===== Study material =====

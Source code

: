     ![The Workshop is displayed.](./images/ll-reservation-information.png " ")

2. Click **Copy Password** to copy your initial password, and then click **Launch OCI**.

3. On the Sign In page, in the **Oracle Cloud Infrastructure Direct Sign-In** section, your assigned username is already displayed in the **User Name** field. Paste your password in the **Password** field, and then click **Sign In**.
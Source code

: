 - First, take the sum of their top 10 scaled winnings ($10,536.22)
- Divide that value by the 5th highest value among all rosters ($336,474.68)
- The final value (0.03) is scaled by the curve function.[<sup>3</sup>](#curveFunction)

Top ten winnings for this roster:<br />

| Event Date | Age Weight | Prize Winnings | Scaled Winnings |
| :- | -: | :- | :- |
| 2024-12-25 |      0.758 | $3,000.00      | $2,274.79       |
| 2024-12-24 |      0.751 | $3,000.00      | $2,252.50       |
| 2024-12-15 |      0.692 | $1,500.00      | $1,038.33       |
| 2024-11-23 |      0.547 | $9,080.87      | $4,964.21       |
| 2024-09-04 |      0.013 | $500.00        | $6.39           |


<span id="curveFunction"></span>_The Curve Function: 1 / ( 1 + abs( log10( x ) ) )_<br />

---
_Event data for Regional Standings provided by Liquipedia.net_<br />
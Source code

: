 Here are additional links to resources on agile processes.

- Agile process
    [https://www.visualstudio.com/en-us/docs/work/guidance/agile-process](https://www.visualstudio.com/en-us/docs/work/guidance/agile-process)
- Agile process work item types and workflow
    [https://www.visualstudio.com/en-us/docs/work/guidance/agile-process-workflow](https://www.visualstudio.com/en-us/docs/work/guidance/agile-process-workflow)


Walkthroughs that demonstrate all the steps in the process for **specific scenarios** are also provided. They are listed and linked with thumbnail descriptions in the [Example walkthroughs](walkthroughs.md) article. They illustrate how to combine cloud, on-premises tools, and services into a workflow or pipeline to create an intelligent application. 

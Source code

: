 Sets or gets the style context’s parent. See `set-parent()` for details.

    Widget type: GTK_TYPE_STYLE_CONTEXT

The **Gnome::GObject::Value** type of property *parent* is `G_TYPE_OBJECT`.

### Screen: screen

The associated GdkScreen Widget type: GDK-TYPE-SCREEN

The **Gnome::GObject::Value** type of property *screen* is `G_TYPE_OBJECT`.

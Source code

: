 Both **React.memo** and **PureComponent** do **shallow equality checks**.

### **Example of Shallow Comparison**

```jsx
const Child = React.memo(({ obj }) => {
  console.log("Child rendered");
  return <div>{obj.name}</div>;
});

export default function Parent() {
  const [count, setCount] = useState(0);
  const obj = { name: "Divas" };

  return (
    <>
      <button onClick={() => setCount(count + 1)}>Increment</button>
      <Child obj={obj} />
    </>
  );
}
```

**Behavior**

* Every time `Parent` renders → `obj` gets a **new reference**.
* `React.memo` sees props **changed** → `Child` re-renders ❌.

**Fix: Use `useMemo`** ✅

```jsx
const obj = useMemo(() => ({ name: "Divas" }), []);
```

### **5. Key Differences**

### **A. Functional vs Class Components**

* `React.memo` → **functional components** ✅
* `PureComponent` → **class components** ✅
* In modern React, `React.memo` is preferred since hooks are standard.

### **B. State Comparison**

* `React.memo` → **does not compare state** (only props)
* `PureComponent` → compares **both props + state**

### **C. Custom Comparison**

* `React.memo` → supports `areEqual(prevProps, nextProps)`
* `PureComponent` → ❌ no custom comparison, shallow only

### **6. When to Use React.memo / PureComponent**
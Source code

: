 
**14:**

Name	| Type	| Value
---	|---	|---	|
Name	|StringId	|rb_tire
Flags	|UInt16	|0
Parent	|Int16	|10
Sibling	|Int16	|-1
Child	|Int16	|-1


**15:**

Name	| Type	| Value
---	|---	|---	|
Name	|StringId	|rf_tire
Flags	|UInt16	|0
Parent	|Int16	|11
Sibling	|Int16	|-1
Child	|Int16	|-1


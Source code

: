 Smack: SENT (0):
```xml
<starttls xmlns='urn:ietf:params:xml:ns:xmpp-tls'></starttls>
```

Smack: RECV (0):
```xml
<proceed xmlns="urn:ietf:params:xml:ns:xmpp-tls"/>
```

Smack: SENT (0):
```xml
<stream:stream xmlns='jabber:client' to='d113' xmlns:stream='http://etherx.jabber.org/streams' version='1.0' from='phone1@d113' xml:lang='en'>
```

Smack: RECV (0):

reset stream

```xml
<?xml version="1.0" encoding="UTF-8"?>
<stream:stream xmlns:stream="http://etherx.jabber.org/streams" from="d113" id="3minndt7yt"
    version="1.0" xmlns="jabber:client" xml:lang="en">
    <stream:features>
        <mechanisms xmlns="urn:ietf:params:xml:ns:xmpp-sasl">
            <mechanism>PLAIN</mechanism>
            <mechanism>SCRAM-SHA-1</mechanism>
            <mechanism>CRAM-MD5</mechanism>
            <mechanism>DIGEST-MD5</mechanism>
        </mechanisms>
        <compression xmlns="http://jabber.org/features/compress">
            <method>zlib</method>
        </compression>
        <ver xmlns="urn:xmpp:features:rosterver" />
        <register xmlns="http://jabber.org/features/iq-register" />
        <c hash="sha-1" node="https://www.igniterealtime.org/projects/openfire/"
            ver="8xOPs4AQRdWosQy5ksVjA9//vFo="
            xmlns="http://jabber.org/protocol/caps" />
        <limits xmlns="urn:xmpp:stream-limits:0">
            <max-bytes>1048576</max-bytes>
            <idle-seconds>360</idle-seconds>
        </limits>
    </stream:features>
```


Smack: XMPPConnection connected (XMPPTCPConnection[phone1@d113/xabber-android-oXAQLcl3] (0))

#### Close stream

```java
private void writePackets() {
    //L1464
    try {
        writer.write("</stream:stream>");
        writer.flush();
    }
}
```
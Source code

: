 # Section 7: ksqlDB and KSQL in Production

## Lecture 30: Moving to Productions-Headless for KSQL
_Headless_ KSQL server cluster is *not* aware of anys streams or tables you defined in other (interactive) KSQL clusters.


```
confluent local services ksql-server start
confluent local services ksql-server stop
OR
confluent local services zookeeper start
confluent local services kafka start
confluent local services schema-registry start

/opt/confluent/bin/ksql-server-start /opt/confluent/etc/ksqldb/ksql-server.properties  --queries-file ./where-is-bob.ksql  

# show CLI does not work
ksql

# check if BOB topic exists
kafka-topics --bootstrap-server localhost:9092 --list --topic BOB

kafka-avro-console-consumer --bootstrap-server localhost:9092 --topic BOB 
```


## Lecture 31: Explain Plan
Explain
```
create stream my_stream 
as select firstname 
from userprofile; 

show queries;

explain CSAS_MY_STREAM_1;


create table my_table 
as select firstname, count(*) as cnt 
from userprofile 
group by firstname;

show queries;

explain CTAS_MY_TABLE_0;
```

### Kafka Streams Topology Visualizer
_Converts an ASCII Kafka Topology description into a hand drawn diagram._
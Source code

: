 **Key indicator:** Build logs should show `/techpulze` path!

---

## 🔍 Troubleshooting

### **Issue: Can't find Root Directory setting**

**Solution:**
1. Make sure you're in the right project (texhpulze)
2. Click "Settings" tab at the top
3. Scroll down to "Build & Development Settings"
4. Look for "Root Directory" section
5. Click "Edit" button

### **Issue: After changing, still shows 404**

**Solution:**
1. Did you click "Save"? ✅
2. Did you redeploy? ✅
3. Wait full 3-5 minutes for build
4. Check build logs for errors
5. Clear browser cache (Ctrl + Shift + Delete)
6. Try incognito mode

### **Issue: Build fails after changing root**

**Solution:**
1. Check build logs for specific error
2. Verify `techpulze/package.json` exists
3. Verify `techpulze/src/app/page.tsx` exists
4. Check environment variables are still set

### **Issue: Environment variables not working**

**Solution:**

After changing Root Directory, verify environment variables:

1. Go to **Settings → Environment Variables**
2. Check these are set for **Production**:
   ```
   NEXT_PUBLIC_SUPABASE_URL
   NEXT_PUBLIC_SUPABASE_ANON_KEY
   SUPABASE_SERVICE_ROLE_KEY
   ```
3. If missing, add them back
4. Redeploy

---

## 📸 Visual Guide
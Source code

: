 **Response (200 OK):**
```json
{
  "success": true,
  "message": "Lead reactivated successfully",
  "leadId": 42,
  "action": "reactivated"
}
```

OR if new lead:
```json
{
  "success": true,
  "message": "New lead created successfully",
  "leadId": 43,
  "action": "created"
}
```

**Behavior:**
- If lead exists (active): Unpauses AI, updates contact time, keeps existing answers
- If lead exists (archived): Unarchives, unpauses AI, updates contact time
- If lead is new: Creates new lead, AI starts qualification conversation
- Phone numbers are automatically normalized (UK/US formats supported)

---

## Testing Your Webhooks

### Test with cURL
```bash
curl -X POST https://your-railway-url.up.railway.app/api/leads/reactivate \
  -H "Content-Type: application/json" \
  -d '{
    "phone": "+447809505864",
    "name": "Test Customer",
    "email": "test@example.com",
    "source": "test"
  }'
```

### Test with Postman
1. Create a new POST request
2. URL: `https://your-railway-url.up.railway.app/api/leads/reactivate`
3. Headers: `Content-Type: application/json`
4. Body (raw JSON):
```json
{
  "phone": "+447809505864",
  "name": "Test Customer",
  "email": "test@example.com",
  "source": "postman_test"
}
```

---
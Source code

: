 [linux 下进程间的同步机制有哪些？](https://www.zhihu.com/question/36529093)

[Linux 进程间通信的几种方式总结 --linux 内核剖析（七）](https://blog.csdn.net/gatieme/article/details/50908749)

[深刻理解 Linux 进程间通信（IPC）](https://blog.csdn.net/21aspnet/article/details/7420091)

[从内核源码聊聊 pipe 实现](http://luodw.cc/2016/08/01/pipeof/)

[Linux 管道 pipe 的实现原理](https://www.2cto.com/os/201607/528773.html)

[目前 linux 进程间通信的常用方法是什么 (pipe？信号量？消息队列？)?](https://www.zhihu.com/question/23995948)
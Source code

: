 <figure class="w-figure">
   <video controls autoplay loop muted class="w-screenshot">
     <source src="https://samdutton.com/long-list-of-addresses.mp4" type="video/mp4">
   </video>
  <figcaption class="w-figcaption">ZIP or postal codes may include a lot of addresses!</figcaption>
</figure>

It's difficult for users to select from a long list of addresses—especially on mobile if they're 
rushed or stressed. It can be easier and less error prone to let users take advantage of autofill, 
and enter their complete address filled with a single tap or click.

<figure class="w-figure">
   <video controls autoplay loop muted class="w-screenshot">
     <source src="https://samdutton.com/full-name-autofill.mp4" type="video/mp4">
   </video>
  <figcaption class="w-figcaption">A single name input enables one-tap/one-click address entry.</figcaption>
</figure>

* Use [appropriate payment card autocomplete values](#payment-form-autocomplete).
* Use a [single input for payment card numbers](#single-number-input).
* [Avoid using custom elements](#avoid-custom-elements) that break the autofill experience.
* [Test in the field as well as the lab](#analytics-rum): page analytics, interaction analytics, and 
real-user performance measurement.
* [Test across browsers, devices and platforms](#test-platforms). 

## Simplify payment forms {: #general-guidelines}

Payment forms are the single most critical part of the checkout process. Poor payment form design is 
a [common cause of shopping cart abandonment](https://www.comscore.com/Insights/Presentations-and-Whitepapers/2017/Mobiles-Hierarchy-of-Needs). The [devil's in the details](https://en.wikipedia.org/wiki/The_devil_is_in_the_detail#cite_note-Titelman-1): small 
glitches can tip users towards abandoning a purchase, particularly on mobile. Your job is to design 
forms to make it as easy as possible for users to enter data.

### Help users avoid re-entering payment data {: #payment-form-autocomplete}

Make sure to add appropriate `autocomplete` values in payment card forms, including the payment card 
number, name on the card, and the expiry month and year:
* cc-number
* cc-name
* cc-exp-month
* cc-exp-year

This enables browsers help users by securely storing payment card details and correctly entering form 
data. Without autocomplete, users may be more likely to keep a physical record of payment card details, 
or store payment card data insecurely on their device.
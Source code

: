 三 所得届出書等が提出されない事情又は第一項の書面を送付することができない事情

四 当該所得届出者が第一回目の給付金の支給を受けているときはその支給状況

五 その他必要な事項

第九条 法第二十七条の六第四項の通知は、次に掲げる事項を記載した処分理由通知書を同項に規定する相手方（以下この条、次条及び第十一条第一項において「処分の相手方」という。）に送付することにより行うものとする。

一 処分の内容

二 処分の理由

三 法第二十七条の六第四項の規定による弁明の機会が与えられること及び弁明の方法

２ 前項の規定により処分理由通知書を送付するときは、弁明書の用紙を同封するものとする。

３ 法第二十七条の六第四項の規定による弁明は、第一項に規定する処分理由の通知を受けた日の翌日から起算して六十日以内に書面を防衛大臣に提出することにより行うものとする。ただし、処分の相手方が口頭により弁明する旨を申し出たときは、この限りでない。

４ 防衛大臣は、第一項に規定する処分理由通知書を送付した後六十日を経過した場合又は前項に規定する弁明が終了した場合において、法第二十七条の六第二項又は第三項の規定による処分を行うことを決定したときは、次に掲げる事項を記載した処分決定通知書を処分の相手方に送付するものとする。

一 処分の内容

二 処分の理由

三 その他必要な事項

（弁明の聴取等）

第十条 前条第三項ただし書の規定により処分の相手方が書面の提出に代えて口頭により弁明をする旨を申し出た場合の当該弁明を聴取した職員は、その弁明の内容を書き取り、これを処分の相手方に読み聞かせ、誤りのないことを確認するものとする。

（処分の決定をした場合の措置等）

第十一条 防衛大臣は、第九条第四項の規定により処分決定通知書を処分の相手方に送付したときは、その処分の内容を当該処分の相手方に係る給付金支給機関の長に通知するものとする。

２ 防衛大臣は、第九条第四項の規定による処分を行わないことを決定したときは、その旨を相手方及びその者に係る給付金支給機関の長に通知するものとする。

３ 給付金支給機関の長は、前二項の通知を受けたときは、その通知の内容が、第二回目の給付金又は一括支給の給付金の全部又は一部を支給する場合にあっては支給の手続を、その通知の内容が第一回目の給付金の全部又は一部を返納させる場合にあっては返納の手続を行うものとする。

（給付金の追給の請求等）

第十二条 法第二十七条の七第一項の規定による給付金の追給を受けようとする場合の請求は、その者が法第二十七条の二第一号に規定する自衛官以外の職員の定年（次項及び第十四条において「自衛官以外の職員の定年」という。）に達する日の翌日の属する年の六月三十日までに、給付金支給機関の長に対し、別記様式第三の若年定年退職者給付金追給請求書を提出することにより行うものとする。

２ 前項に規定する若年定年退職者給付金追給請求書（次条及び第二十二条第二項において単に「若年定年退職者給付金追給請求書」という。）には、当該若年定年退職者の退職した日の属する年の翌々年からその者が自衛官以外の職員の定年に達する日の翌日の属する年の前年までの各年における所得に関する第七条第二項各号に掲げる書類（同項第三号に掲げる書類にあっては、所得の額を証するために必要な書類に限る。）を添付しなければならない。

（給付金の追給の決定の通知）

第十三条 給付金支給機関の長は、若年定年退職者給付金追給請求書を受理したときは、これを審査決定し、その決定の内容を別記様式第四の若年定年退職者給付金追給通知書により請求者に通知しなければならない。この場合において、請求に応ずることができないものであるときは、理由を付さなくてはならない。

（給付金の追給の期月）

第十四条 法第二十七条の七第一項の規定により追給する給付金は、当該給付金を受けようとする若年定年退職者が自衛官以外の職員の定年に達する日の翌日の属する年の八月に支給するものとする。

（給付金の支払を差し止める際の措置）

=====

# Task description
Would you copy out exactly the lines above that start at the one containing "Make sure to" and end at the one containing "data. Without autocomplete, users", inclusive?

# Task answer
Make sure to add appropriate `autocomplete` values in payment card forms, including the payment card 
number, name on the card, and the expiry month and year:
* cc-number
* cc-name
* cc-exp-month
* cc-exp-year

This enables browsers help users by securely storing payment card details and correctly entering form 
data. Without autocomplete, users may be more likely to keep a physical record of payment card details, 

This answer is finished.